Finally, as you may have seen in today's earnings press release, just as we did with the 10% increase in the common dividend in November of 2023 I'm proud to announce that the Board has again voted to increase the common stock dividend another 10%, starting with shareholders of record December 31, 2024. Hopefully, from all of this, you can hear how optimistic and confident both John and IR. This is going to be an exciting next few years.
So with that, I'd like to now open the call for questions. Operator?
[Operator Instructions] Our first question is from Thomas Forte with Maxim Group.
So first off, Randy, and John, congrats on a fantastic quarter and year. Apologies in advance if anyone else is in the queue. I have 6 questions. I'll go 1 at a time. The first 1 is, have you finished adjusting your customer portfolio to remove high-touch low-margin ones? Or is that a permanent effort?
Well, the answer to that is from where we are today, yes. However, if, in fact, there is more requirement on our part because of an influx of traceability we have another layer of the onion that we can deal with. But at this point, we think where we want to be, but that's not to say that it's 100% certain that, that's where we'll stay.
Okay. And then you [ teased ] this, so I don't want to discuss [ tease part ], who says that for future quarters. But can you give your current thoughts on adjacent regulated markets, restaurants, health care, so not to think your [ tease ] on on the call, but your efforts in restaurants and then your willingness to expand into health care?
Well, what we do is obvious. We take a look at both the market size opportunity and the profitability that we can get from it. So to a certain extent, follow-on products to the same customers are more profitable for us. So there are some new follow-on products that IT that will be available after the first of the year. That are -- from where we stand today, extraordinarily exciting. And so the question is we'll continue to push into other verticals. We are doing that. And at the same time, we are bringing forward these products that will sit on top of our traceability, and we think make us extremely attractive to prospective customers. So the answer -- the not vague answer to your question is we're going to try and do both.

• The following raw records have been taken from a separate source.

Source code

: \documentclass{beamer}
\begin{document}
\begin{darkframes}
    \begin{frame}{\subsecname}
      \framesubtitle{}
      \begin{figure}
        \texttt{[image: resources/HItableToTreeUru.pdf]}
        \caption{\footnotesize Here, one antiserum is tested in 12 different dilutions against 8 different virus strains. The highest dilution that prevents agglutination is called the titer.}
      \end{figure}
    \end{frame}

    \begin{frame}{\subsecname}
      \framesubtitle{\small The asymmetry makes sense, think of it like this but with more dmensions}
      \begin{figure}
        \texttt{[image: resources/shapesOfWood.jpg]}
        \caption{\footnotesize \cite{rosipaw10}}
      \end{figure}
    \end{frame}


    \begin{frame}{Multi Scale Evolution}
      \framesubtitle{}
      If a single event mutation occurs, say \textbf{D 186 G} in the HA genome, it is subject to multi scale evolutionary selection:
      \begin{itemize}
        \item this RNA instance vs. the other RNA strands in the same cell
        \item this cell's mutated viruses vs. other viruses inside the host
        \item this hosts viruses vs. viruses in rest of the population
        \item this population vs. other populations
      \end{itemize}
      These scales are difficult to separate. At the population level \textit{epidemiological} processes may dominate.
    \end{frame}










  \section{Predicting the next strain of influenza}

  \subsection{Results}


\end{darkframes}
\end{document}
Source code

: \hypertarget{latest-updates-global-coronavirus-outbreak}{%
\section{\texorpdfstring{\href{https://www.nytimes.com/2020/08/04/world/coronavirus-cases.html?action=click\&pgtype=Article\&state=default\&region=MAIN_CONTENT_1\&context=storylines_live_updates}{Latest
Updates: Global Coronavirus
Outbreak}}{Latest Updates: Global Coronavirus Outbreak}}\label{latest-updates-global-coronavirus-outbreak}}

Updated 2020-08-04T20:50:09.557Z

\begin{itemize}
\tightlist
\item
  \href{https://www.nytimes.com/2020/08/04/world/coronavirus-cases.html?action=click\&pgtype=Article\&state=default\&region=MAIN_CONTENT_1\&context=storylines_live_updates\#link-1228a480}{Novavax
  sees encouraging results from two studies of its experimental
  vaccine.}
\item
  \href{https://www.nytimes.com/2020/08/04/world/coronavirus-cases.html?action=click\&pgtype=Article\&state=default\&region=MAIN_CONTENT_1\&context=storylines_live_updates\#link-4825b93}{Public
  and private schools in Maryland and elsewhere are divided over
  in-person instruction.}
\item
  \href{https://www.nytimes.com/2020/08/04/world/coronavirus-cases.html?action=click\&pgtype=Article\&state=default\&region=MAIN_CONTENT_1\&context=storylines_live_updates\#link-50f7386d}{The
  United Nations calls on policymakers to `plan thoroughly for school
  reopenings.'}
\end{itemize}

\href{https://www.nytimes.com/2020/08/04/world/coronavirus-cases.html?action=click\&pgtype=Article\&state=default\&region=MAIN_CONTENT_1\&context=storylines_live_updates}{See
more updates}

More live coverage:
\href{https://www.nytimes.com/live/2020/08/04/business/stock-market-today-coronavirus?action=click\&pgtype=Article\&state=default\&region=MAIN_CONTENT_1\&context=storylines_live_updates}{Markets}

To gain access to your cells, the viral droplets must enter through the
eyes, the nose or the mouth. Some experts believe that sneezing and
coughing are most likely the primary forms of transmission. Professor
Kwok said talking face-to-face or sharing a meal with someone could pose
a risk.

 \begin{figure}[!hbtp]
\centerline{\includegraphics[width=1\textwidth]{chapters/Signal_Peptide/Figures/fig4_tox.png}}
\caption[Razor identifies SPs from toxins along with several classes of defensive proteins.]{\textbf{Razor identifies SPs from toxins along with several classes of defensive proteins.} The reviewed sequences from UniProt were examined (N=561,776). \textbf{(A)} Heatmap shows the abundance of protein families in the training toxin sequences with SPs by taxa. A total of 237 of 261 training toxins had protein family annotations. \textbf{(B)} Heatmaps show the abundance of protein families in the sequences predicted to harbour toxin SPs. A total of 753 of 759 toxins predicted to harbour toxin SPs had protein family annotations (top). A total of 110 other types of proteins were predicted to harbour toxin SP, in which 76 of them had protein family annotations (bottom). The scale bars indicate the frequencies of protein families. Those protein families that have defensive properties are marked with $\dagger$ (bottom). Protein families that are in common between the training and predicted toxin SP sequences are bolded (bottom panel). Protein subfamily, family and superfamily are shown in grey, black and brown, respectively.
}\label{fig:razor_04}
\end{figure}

Okay. All right. And then next question is -- can you give updates on your international efforts and the opportunity?
Well, I think, unfortunately, we are so focused on the execution part of what we're doing today with thousands of suppliers that have to be onboarded. It's too much for us to imagine doing business outside the U.S. It is, however, extremely likely that whatever the U.S. platform that becomes most dominant over the next few years is, is likely to have the greatest opportunity outside the U.S., and we are sure that, that's us. Our approach, however, is much more likely to be in the form of ventures outside the U.S. rather than our execution with our own personnel.
Okay. And then I wanted to ask on the capital allocation, the dividend increase for the regular quarterly dividend is fantastic. All the other things were fantastic. Would you ever consider a onetime dividend?
John?
I don't think it's off the table, but I think just as an investor, I would want to look at what line of sight quarter-to-quarter. I would much rather have the Board approve a dividend quarterly to where people can count on that as opposed to some dividend in the future? Is it possible? Of course, it's possible, but I'd rather increase the quarterly dividend that gives line of sight to investors.
Okay. So then stated differently, John and Randy. So if you had -- if the pace of adoption far exceeded expectations and given your high level of contribution margin on an incremental dollar, you just had a massive cash influx. What would you do with it, hypothetically?
Exactly what we're saying that we're doing. We would take half -- at least half the cash from operations and return that in the form of redeeming the preferred buying back the shares and increasing the dividend. That could also mean a special dividend. To your point, you would have to look at that number of cash from operations and assume that we would at least take half of that. To your point, if we had a big influx rapid sign-up and influx of cash, we would consider that as well. It's exactly what we're saying. It doesn't change anything.
I won't ask you a third question. All right. So Randy, what are you doing today with artificial intelligence? And how might your artificial intelligence-related efforts improves our future top and bottom line?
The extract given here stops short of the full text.